• Brief
When a line of the records contains "many", copy it.

**** Available data ****

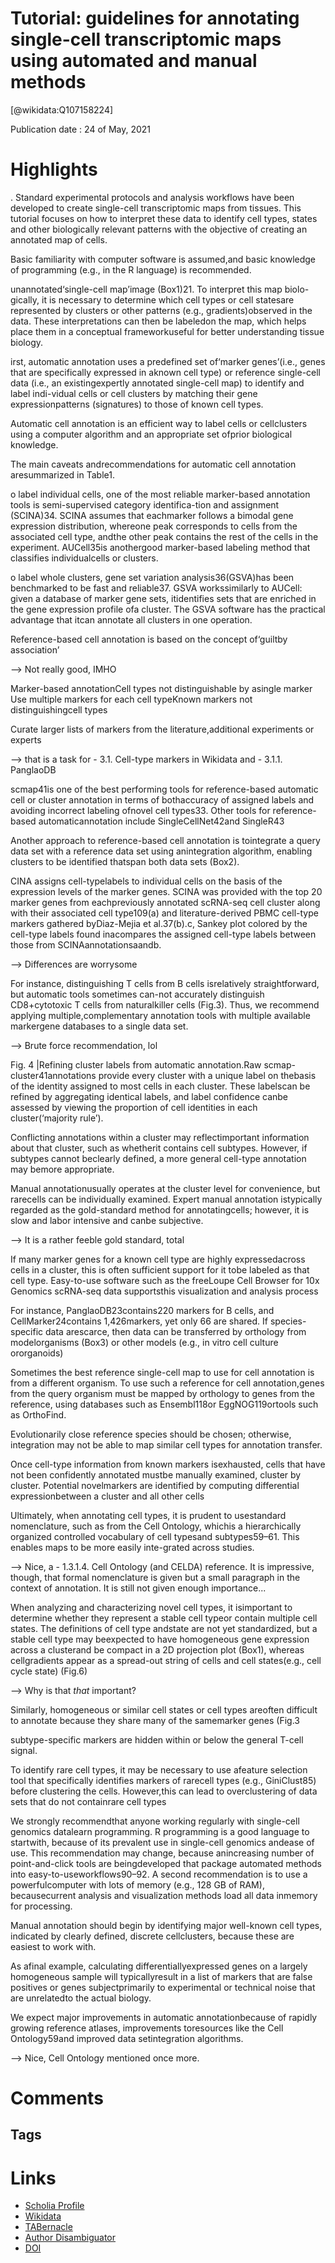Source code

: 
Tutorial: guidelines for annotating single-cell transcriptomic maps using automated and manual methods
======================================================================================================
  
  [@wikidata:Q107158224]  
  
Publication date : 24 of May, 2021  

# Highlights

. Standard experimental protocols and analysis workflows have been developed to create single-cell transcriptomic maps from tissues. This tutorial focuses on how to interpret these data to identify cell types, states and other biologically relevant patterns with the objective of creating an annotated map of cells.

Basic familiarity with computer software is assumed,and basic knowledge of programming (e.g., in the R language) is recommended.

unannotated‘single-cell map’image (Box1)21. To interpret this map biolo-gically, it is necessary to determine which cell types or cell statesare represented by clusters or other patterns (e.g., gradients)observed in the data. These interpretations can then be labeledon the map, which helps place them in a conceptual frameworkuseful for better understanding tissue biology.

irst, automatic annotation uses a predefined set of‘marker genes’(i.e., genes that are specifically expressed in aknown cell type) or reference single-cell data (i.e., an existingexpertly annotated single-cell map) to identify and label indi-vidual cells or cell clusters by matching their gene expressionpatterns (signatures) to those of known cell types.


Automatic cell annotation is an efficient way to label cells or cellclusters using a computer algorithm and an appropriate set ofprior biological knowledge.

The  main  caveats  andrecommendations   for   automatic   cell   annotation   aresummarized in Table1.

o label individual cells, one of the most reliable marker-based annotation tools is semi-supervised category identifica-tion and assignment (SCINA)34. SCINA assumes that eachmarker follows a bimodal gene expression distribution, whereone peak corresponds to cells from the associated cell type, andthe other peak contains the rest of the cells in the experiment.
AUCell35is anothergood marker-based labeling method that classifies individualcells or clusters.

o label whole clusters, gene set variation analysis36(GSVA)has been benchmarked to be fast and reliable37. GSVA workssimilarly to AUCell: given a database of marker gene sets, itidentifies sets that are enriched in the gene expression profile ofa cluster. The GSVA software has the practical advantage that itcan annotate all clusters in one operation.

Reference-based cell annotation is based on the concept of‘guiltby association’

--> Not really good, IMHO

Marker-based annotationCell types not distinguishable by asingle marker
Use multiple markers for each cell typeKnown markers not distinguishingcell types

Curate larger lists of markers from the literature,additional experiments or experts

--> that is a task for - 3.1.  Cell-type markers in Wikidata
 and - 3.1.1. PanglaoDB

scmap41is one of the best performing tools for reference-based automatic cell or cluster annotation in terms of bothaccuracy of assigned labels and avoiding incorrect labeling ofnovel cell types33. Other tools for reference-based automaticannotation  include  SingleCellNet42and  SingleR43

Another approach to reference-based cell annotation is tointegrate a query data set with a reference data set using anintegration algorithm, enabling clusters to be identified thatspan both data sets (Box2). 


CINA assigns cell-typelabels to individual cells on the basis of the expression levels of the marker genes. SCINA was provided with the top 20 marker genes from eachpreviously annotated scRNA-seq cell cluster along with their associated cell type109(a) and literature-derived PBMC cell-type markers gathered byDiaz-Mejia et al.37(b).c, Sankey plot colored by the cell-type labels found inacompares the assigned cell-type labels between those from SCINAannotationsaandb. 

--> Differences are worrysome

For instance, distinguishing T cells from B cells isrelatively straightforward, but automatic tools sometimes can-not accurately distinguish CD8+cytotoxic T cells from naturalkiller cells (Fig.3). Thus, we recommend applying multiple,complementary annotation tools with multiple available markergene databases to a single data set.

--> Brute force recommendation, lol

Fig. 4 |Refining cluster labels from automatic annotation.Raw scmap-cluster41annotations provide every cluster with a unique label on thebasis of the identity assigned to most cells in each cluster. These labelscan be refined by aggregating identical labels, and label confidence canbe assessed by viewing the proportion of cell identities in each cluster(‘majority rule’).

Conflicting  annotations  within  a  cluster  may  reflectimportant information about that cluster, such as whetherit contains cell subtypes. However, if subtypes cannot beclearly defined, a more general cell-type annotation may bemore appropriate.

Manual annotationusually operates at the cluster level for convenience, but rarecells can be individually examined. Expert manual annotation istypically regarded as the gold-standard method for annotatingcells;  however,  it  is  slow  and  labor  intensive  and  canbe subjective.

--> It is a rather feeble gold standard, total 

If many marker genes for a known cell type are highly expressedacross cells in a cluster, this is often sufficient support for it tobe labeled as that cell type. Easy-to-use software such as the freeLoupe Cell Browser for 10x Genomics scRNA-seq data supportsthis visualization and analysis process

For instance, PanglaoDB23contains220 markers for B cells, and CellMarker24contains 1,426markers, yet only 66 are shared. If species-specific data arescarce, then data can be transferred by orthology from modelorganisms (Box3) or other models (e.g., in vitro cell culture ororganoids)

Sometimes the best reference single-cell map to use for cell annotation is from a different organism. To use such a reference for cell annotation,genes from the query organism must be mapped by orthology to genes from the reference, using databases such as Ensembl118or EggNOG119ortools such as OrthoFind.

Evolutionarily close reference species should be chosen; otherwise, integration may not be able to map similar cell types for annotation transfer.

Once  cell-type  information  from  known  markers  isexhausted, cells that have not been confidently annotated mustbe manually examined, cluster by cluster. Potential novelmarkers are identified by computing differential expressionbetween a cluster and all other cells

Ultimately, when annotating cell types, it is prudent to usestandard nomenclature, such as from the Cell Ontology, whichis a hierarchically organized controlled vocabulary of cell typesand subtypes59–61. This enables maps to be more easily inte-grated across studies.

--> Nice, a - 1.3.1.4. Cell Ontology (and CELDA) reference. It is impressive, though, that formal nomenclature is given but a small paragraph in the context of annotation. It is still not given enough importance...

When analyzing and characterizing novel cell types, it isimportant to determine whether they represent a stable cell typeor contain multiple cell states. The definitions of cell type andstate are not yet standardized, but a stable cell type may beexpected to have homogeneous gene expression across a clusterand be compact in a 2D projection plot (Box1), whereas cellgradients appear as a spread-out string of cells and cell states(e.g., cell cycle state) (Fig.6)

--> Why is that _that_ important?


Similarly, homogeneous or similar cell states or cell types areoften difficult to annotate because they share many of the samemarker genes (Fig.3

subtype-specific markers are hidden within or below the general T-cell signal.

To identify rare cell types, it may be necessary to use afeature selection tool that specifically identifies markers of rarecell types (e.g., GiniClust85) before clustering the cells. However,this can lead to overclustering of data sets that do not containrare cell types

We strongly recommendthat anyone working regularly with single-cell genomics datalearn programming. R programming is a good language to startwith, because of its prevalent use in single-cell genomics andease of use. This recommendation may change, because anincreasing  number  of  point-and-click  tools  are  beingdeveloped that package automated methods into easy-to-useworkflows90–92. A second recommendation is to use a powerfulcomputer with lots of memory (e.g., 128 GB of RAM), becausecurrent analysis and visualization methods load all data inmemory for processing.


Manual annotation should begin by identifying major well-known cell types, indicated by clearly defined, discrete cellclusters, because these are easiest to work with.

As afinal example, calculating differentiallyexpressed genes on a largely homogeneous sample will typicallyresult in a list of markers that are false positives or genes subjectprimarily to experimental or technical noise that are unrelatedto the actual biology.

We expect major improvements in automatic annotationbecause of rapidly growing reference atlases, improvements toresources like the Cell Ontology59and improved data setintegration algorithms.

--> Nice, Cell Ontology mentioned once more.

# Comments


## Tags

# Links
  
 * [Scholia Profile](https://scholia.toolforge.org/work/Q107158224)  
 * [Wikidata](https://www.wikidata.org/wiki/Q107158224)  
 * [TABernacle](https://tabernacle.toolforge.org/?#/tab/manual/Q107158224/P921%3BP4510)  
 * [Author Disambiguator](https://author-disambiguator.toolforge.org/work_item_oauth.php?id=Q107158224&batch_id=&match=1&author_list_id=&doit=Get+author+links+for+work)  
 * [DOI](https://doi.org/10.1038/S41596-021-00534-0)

****
**** Available data ****

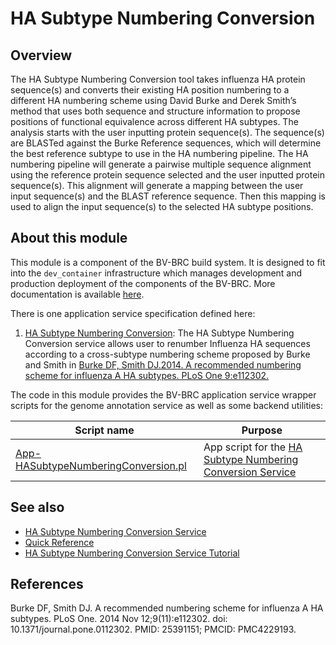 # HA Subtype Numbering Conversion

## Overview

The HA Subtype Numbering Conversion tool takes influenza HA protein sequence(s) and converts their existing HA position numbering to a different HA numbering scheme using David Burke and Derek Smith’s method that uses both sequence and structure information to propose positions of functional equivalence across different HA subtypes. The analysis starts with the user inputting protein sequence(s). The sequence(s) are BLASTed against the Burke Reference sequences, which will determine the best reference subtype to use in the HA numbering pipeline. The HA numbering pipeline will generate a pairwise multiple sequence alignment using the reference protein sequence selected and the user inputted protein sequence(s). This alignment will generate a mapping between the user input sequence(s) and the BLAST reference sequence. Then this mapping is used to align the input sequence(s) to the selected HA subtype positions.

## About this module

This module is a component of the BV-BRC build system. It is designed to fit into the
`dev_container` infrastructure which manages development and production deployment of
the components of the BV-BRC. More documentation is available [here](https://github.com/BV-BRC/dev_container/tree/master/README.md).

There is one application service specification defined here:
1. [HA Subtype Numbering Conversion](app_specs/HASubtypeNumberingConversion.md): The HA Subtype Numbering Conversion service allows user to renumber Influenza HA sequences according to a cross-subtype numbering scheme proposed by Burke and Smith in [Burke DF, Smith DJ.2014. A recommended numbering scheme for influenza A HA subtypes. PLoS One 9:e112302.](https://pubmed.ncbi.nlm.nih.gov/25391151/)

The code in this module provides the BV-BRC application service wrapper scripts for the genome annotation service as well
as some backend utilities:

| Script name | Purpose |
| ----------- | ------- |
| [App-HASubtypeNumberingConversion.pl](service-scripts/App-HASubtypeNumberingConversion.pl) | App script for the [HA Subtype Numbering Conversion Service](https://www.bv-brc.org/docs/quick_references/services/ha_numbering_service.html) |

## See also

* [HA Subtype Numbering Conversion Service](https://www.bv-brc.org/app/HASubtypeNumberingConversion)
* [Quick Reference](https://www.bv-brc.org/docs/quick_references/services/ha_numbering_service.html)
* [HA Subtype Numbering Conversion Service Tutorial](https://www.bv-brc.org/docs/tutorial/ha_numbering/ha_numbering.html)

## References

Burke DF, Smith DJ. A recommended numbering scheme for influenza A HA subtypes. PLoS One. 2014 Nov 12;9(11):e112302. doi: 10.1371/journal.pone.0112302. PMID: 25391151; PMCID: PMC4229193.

****
**** Available data ****

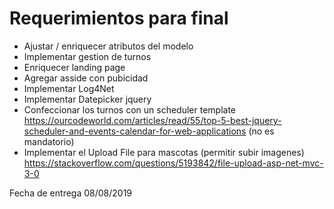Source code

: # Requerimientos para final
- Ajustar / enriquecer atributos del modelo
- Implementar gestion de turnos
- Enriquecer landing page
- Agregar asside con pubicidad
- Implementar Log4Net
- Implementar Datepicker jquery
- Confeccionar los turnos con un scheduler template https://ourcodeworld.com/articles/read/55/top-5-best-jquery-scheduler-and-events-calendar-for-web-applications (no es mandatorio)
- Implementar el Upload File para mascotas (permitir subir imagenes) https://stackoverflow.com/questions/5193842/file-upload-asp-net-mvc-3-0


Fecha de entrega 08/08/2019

****

• Solution below
If many marker genes for a known cell type are highly expressedacross cells in a cluster, this is often sufficient support for it tobe labeled as that cell type. Easy-to-use software such as the freeLoupe Cell Browser for 10x Genomics scRNA-seq data supportsthis visualization and analysis process
Similarly, homogeneous or similar cell states or cell types areoften difficult to annotate because they share many of the samemarker genes (Fig.3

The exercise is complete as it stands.